2) He was aware of the mental states arising, their presence, and their disappearance.
3) He understood thus, "So indeed, these states, not having been, come into being; having been, they vanish. There is an escape beyond, and with the cultivation of that [attainment]." He confirmed that there is.
That's a lot of mind movements (thinking) for a person in a jhana! And, he did so for all four jhanas, and also for the first three immaterial attainments.
It seems the above post is imputing "Mahasi Vipassana" ideas onto MN 111. MN 111 uses the words "arising (uppajjanti), persisting (upaṭṭhahanti) and subsiding (abbhatthaṃ)", which in AN 4.41 describe the perfection of sati-sampajanna. Therefore, the idea that these nama-dhamma in MN 111 are rapidly arising & passing Mahasi-style seems a misinterpretation. All that appears said here is when these nama-dhamma may operate in a salient way or relax, this is discerned as soon as it happens.
Stillness wrote: ↑
Wed Dec 30, 2015 1:21 pm
Evidence that this Sutta is later added:
1) Only available in Pali Canon. No parallel versions in Chinese Agamas.
2) Added extra factors after the standard jhana factors without the Pali conjunction 'ca' (and):
phasso vedanā saññā cetanā cittaṃ chando adhimokkho vīriyaṃ sati upekkhā manasikāro.
'Ca' is not used in SN 12.2 when vedanā, saññā, cetanā, phasso, manasikāro are mentioned. Since these 'scholars' hold idiosycratic views about what 'nama-rupa' is in SN 12.2, the impression is these idiosycratic views impact upon their views of what vedanā, saññā, cetanā, phasso, manasikāro refers to in MN 111.
3) Addition of upekkhā as an extra factor to all four jhanas (twice in the fourth). In other Suttas, upekkhā only mentioned for the fourth jhana.
Upekkha would be discernible in each jhana when "letting go" is used to attained jhana (per SN 48.9 and 10).
4) The factor 'adhimokkho' (decision) never appear anywhere in first four Nikayas. It's an Abhidhamma term that only appears in Paṭisambhidāmaggapāḷi & Abhidhammapiṭaka.
Sure. The smoking gun or WTC Building 7. But this does not make MN 111 fail horribly against multiple points of Dhamma.
5) The Commentary gives the name anupadadhammavipassana to Ven. Sariputta's method, which played a big role especially in later dry Vipassana circles. One example is Mahasi Sayadaw's meditation manual.
The above is as I suspected and already mentioned above. MN 111 appears unrelated to Mahasi vipassana.

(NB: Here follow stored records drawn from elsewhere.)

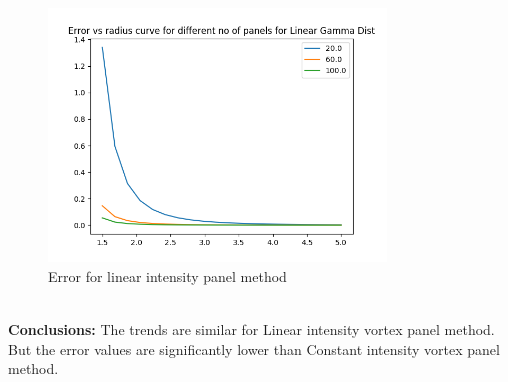\documentclass[a4paper,11pt]{article}
\begin{document}
	\begin{figure}[h]
	\centering
	\includegraphics[width = 0.8\textwidth]{q2linear_error.png}
	\caption{Error for linear intensity panel method}
	\label{fig:3b}
	\end{figure}
	\indent 
	\newpage 
	\indent\\
	\newpage
	\indent \textbf{Conclusions:} The trends are similar for Linear intensity vortex panel method. But the error values are significantly lower than Constant intensity vortex panel method.   
	
	
	
	
\end{document}
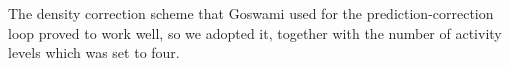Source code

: \documentclass[../../main.tex]{subfiles}
\begin{document}
The density correction scheme that Goswami used for the prediction-correction loop proved to work well, so we adopted it, together with the number of activity levels which was set to four. 


\end{document}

The term "vipassana" in MN 111 appears to equate with the perfection of "sati-sampajanna" in AN 4.41.
Later in the Sutta, for the fourth immaterial attainment, it says, "He emerged mindful from that attainment. Having done so, he contemplated [samanupassati] the states that had passed, ceased, and changed," which is the correct way of insight for any jhana since no contemplation is possible in a jhana (see DN 2 & AN 3.101).
EDIT: 2017 April 07
The below quote is from pg. 121 of Early Buddhist Meditation Studies
by Ven. Anālayo
To cultivate such awareness of these mental qualities arising and disappearing while being in an absorption is impossible, because the very presence of these qualities is required for there to be an absorption in the first place and for it to continue being a state of absorption.24
This has in fact already been pointed out by Vetter 1988: 69: “it is certainly not possible to observe, as is stated in the text, the disappearance of these qualities in any of these states [i.e., the absorptions], because they are constituted by these qualities.”

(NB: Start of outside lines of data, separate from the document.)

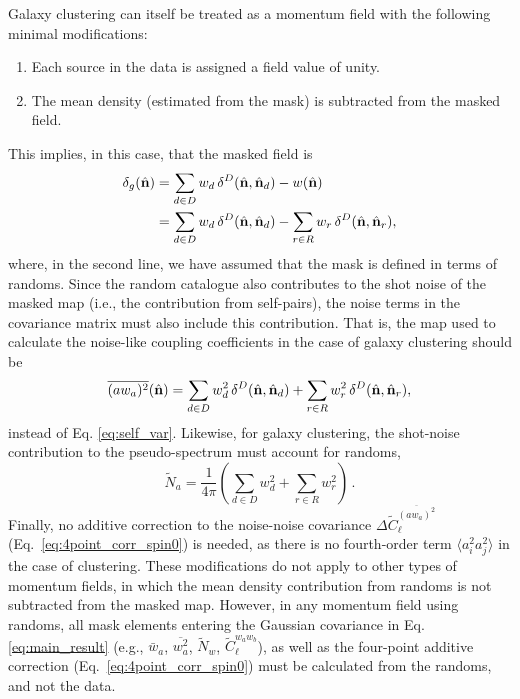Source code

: \documentclass[%
 reprint,
superscriptaddress,
nofootinbib,
 amsmath,amssymb,
 aps,
 prd,
]{revtex4-2}
\newcommand{\nv}{\hat{\bf n}}
\begin{document}
    Galaxy clustering can itself be treated as a momentum field with the following minimal modifications:
    \begin{enumerate}
      \item Each source in the data is assigned a field value of unity.
      \item The mean density (estimated from the mask) is subtracted from the masked field.
    \end{enumerate}
    This implies, in this case, that the masked field is
    \begin{align}\nonumber
      \delta_g(\nv)
      &=\sum_{d\in D}w_d\,\delta^D(\nv,\nv_d)-w(\nv)\\\nonumber
      &=\sum_{d\in D}w_d\,\delta^D(\nv,\nv_d)-\sum_{r\in R}w_r\,\delta^D(\nv,\nv_r),
    \end{align}
    where, in the second line, we have assumed that the mask is defined in terms of randoms. Since the random catalogue also contributes to the shot noise of the masked map (i.e., the contribution from self-pairs), the noise terms in the covariance matrix must also include this contribution. That is, the map used to calculate the noise-like coupling coefficients in the case of galaxy clustering should be
    \begin{equation}
      \overline{(aw_a)^2}(\nv)=\sum_{d\in D}w_d^2\,\delta^D(\nv,\nv_d)+\sum_{r\in R}w_r^2\,\delta^D(\nv,\nv_r),
    \end{equation}
    instead of Eq. \ref{eq:self_var}. Likewise, for galaxy clustering, the shot-noise contribution to the pseudo-spectrum must account for randoms,
    \begin{equation}
      \tilde{N}_a=\frac{1}{4\pi}\left(\sum_{d\in D}w_d^2+\sum_{r\in R}w_r^2\right)\, .
    \end{equation}
    Finally, no additive correction to the noise-noise covariance $\Delta\tilde{C}^{\overline{(aw_a)^2}}_\ell$ (Eq.~\ref{eq:4point_corr_spin0}) is needed, as there is no fourth-order term $\langle a_i^2 a_j^2 \rangle$ in the case of clustering. These modifications do not apply to other types of momentum fields, in which the mean density contribution from randoms is not subtracted from the masked map. However, in any momentum field using randoms, all mask elements entering the Gaussian covariance in Eq. \ref{eq:main_result} (e.g., $\bar{w}_a$, $\overline{w_a^2}$, $\tilde{N}_w$, $\tilde{C}^{w_aw_b}_\ell$), as well as the four-point additive correction (Eq.~\ref{eq:4point_corr_spin0}) must be calculated from the randoms, and not the data.
\end{document}
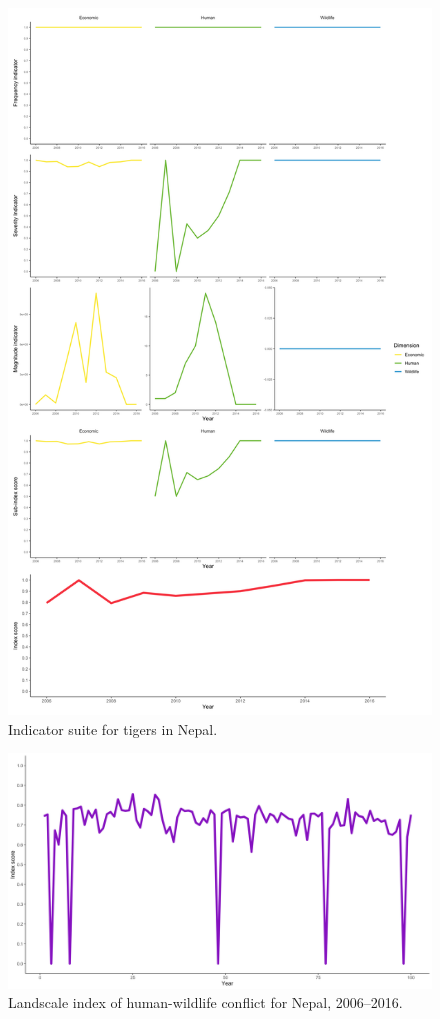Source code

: \documentclass[fleqn,10pt]{olplainarticle}
\begin{document}
\begin{figure}
    \centering
    \includegraphics[width = 1\textwidth]{tiger_all.png}
    \caption{Indicator suite for tigers in Nepal.}
    \label{fig:tiger}
\end{figure}

\begin{figure}
    \centering
    \includegraphics[width = 1\textwidth]{nepal_ix.png}
    \caption{Landscale index of human-wildlife conflict for Nepal, 2006--2016.}
    \label{fig:nepal}
\end{figure}
\end{document}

While the above conclusions are logical, they might be too literal. While I can't counter the above conclusions, I would apply more thought to it; such as reflecting on this teaching from the perspective of the 3rd development in AN 4.41. Also, the key word here "vidita" probably should be examined. In short, my impression, as said, is the commentators are imputing Mahasi ideas onto the sutta rather than AN 4.41.